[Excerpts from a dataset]
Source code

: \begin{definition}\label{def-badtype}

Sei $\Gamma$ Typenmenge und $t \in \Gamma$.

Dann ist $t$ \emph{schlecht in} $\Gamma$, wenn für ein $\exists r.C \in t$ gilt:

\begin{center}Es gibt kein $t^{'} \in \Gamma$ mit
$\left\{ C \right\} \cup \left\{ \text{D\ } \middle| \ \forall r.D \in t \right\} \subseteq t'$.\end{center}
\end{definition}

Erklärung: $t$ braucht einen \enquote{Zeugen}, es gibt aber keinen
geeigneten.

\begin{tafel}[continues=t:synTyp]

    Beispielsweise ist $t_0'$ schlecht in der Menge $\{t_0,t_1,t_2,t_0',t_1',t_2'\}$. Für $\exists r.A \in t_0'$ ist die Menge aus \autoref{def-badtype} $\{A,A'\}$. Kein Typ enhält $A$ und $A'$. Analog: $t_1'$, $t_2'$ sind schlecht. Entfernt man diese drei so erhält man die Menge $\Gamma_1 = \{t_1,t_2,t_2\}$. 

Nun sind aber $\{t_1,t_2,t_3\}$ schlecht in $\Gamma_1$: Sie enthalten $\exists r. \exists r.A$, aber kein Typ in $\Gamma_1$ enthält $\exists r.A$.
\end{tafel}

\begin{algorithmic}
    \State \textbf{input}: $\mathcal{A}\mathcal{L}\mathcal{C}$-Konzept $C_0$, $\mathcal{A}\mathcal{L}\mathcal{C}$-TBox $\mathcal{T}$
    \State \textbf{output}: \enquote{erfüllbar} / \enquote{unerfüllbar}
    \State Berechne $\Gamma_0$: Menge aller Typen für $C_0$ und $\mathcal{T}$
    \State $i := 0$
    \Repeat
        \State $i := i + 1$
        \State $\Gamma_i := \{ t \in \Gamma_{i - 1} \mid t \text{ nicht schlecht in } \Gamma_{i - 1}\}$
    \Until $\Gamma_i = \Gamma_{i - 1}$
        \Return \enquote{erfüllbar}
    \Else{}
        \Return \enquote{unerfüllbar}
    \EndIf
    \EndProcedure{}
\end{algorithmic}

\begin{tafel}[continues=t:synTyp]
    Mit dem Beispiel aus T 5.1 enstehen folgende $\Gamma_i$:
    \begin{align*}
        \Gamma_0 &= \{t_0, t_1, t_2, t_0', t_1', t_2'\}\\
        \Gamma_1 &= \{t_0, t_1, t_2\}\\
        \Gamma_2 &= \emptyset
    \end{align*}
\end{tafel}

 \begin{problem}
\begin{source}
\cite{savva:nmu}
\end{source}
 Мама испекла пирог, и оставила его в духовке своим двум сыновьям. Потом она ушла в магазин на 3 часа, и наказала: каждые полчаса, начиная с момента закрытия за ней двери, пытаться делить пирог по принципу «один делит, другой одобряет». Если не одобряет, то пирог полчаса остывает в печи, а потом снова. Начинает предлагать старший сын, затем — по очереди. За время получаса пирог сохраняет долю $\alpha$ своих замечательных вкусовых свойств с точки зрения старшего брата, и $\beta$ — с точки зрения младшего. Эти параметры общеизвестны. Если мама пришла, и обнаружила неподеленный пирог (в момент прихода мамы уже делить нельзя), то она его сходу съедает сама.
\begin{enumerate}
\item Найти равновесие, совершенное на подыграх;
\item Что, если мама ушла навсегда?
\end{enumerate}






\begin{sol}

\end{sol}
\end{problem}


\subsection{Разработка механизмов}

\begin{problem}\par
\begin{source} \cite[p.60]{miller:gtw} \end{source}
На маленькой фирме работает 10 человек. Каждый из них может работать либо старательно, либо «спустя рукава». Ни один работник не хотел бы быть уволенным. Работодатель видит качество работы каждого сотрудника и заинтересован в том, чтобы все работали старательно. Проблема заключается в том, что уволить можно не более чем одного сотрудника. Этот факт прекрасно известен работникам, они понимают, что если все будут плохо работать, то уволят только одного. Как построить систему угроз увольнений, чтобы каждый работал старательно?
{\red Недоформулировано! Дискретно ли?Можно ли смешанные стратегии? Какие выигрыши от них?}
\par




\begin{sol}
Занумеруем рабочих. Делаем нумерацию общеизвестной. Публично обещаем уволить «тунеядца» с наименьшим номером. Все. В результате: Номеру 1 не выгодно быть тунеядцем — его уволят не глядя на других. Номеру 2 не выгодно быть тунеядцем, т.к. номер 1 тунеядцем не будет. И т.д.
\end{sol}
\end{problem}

TASK
Transcribe every record. Match each line exactly.

RESPONSE FOR THIS EXERCISE
Source code

: \begin{definition}\label{def-badtype}

Sei $\Gamma$ Typenmenge und $t \in \Gamma$.

Dann ist $t$ \emph{schlecht in} $\Gamma$, wenn für ein $\exists r.C \in t$ gilt:

\begin{center}Es gibt kein $t^{'} \in \Gamma$ mit
$\left\{ C \right\} \cup \left\{ \text{D\ } \middle| \ \forall r.D \in t \right\} \subseteq t'$.\end{center}
\end{definition}

Erklärung: $t$ braucht einen \enquote{Zeugen}, es gibt aber keinen
geeigneten.

\begin{tafel}[continues=t:synTyp]

    Beispielsweise ist $t_0'$ schlecht in der Menge $\{t_0,t_1,t_2,t_0',t_1',t_2'\}$. Für $\exists r.A \in t_0'$ ist die Menge aus \autoref{def-badtype} $\{A,A'\}$. Kein Typ enhält $A$ und $A'$. Analog: $t_1'$, $t_2'$ sind schlecht. Entfernt man diese drei so erhält man die Menge $\Gamma_1 = \{t_1,t_2,t_2\}$. 

Nun sind aber $\{t_1,t_2,t_3\}$ schlecht in $\Gamma_1$: Sie enthalten $\exists r. \exists r.A$, aber kein Typ in $\Gamma_1$ enthält $\exists r.A$.
\end{tafel}

\begin{algorithmic}
    \State \textbf{input}: $\mathcal{A}\mathcal{L}\mathcal{C}$-Konzept $C_0$, $\mathcal{A}\mathcal{L}\mathcal{C}$-TBox $\mathcal{T}$
    \State \textbf{output}: \enquote{erfüllbar} / \enquote{unerfüllbar}
    \State Berechne $\Gamma_0$: Menge aller Typen für $C_0$ und $\mathcal{T}$
    \State $i := 0$
    \Repeat
        \State $i := i + 1$
        \State $\Gamma_i := \{ t \in \Gamma_{i - 1} \mid t \text{ nicht schlecht in } \Gamma_{i - 1}\}$
    \Until $\Gamma_i = \Gamma_{i - 1}$
        \Return \enquote{erfüllbar}
    \Else{}
        \Return \enquote{unerfüllbar}
    \EndIf
    \EndProcedure{}
\end{algorithmic}

\begin{tafel}[continues=t:synTyp]
    Mit dem Beispiel aus T 5.1 enstehen folgende $\Gamma_i$:
    \begin{align*}
        \Gamma_0 &= \{t_0, t_1, t_2, t_0', t_1', t_2'\}\\
        \Gamma_1 &= \{t_0, t_1, t_2\}\\
        \Gamma_2 &= \emptyset
    \end{align*}
\end{tafel}

 \begin{problem}
\begin{source}
\cite{savva:nmu}
\end{source}
 Мама испекла пирог, и оставила его в духовке своим двум сыновьям. Потом она ушла в магазин на 3 часа, и наказала: каждые полчаса, начиная с момента закрытия за ней двери, пытаться делить пирог по принципу «один делит, другой одобряет». Если не одобряет, то пирог полчаса остывает в печи, а потом снова. Начинает предлагать старший сын, затем — по очереди. За время получаса пирог сохраняет долю $\alpha$ своих замечательных вкусовых свойств с точки зрения старшего брата, и $\beta$ — с точки зрения младшего. Эти параметры общеизвестны. Если мама пришла, и обнаружила неподеленный пирог (в момент прихода мамы уже делить нельзя), то она его сходу съедает сама.
\begin{enumerate}
\item Найти равновесие, совершенное на подыграх;
\item Что, если мама ушла навсегда?
\end{enumerate}






\begin{sol}

\end{sol}
\end{problem}


\subsection{Разработка механизмов}

\begin{problem}\par
\begin{source} \cite[p.60]{miller:gtw} \end{source}
На маленькой фирме работает 10 человек. Каждый из них может работать либо старательно, либо «спустя рукава». Ни один работник не хотел бы быть уволенным. Работодатель видит качество работы каждого сотрудника и заинтересован в том, чтобы все работали старательно. Проблема заключается в том, что уволить можно не более чем одного сотрудника. Этот факт прекрасно известен работникам, они понимают, что если все будут плохо работать, то уволят только одного. Как построить систему угроз увольнений, чтобы каждый работал старательно?
{\red Недоформулировано! Дискретно ли?Можно ли смешанные стратегии? Какие выигрыши от них?}
\par




\begin{sol}
Занумеруем рабочих. Делаем нумерацию общеизвестной. Публично обещаем уволить «тунеядца» с наименьшим номером. Все. В результате: Номеру 1 не выгодно быть тунеядцем — его уволят не глядя на других. Номеру 2 не выгодно быть тунеядцем, т.к. номер 1 тунеядцем не будет. И т.д.
\end{sol}
\end{problem}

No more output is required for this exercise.